Exercise aim
Among the lines below, list those containing the string "will".

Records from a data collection
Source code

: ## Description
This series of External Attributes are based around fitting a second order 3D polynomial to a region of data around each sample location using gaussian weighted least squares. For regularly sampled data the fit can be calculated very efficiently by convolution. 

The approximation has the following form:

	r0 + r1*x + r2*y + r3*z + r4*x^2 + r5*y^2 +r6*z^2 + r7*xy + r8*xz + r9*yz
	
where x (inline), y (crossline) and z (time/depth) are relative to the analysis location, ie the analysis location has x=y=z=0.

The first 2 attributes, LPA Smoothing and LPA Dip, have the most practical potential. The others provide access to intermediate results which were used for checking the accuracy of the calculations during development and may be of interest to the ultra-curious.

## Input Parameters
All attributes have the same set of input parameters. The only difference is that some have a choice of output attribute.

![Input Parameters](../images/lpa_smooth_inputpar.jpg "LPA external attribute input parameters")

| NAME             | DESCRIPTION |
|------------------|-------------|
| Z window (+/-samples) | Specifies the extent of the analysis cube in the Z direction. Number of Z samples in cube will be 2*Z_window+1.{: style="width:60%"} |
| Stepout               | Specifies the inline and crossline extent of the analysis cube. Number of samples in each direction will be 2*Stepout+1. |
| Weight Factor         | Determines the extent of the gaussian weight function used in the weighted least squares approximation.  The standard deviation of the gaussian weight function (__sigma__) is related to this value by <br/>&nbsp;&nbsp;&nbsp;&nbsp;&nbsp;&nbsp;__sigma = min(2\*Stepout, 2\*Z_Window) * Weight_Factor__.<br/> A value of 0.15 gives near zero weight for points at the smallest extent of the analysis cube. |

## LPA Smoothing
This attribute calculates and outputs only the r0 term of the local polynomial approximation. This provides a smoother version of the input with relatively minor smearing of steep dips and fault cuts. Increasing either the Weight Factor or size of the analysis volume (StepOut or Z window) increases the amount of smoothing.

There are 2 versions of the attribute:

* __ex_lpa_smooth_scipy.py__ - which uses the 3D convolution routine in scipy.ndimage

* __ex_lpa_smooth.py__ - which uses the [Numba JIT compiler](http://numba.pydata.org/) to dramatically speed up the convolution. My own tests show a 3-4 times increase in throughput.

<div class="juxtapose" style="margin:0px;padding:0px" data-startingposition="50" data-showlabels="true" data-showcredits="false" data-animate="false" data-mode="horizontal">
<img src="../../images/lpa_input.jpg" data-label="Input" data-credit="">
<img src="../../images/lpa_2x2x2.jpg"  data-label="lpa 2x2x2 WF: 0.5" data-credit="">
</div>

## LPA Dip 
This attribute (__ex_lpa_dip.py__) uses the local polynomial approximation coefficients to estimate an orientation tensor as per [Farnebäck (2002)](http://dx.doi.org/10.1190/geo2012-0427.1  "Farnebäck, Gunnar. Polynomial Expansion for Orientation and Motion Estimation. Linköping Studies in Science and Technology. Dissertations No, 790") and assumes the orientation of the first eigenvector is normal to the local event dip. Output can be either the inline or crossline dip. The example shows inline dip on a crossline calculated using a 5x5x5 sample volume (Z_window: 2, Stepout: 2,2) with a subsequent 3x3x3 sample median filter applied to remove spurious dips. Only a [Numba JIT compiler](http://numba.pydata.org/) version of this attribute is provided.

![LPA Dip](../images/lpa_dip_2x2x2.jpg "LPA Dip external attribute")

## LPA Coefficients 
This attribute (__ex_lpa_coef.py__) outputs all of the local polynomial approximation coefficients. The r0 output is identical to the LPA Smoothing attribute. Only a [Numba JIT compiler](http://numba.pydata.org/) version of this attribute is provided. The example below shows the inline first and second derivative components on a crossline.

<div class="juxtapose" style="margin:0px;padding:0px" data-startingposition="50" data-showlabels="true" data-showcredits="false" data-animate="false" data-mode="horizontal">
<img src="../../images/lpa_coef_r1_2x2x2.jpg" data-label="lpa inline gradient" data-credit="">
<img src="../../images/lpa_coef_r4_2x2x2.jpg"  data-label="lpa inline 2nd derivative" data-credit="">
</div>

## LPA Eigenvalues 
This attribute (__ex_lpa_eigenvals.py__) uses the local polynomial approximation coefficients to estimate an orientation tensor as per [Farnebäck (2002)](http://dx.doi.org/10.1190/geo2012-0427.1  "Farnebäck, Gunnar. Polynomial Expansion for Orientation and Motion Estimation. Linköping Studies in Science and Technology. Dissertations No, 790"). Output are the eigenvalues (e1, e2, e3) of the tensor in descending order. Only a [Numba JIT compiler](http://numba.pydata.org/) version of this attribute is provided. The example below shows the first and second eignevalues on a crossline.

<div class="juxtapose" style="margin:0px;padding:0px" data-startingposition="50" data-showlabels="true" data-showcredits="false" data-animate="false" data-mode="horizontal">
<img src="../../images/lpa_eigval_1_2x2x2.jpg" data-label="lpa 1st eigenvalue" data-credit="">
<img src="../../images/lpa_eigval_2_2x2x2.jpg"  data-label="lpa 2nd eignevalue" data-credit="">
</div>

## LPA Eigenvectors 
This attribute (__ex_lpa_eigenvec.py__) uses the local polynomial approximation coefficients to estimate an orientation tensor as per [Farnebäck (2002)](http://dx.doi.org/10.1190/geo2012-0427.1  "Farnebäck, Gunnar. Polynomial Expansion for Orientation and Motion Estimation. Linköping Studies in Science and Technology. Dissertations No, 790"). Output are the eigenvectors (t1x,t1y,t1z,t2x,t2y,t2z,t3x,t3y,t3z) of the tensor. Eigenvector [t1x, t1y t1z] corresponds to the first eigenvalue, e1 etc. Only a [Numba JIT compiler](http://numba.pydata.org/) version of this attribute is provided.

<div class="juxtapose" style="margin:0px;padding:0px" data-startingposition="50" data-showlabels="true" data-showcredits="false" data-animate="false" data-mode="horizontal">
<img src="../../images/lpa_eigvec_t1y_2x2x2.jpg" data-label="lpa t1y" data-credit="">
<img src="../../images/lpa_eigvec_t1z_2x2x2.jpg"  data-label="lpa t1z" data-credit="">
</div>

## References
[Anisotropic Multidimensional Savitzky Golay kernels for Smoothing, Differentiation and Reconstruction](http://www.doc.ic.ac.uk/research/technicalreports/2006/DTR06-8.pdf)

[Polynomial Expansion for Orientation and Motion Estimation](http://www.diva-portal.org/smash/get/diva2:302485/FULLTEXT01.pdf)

Problem solution
| Z window (+/-samples) | Specifies the extent of the analysis cube in the Z direction. Number of Z samples in cube will be 2*Z_window+1.{: style="width:60%"} |
| Stepout               | Specifies the inline and crossline extent of the analysis cube. Number of samples in each direction will be 2*Stepout+1. |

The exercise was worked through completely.